[Data excerpts]

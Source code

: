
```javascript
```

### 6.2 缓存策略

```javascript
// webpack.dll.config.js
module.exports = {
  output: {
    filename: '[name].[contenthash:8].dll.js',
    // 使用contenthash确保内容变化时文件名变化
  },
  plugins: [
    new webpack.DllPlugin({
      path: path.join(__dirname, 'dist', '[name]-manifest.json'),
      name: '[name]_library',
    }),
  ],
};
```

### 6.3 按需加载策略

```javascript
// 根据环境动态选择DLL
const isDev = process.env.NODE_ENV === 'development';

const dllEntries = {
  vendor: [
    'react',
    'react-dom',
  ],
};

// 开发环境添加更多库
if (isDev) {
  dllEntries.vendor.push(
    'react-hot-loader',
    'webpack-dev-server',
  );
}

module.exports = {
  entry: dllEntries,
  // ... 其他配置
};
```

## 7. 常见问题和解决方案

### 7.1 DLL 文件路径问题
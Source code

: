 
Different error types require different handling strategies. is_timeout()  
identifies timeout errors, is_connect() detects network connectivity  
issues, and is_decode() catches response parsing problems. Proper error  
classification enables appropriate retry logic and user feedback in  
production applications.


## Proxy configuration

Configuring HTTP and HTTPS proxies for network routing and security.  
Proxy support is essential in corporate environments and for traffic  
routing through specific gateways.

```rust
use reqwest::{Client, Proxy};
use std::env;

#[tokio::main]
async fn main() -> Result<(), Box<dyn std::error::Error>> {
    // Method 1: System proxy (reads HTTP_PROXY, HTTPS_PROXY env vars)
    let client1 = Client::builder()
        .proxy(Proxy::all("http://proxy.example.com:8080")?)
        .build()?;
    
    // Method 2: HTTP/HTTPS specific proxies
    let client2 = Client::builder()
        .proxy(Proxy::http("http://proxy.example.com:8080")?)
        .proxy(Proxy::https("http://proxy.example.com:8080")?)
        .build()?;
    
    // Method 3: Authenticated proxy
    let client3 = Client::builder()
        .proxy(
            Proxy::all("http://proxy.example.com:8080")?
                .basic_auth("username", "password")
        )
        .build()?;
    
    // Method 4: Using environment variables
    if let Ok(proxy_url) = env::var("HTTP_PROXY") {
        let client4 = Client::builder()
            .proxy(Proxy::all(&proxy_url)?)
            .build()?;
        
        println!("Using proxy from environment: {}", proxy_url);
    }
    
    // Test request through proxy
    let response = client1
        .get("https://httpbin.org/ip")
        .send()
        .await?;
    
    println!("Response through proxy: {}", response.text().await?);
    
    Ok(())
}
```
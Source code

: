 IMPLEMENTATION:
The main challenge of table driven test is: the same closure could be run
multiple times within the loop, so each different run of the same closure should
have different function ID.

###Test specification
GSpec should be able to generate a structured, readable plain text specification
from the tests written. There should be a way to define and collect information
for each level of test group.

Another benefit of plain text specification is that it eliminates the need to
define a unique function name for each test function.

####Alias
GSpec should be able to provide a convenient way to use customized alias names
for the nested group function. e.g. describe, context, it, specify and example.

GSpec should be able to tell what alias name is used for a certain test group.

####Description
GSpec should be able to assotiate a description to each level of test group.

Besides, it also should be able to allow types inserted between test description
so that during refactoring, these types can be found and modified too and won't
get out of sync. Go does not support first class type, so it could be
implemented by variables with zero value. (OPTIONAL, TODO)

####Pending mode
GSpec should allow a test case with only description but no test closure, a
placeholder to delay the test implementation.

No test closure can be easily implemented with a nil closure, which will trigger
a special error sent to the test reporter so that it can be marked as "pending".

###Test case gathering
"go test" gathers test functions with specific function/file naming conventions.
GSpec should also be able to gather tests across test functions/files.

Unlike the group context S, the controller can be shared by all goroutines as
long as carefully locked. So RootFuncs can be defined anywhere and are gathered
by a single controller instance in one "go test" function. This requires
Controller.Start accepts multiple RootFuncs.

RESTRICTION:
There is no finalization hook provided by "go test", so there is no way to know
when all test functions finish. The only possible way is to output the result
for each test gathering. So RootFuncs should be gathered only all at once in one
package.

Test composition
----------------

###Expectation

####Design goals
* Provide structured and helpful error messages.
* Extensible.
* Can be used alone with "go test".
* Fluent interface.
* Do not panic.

DESCRIPTION OF THE TASK:
Work out how many lines in the data contain "could" and state that number with nothing added.

OUTPUT FOR THIS TASK:
2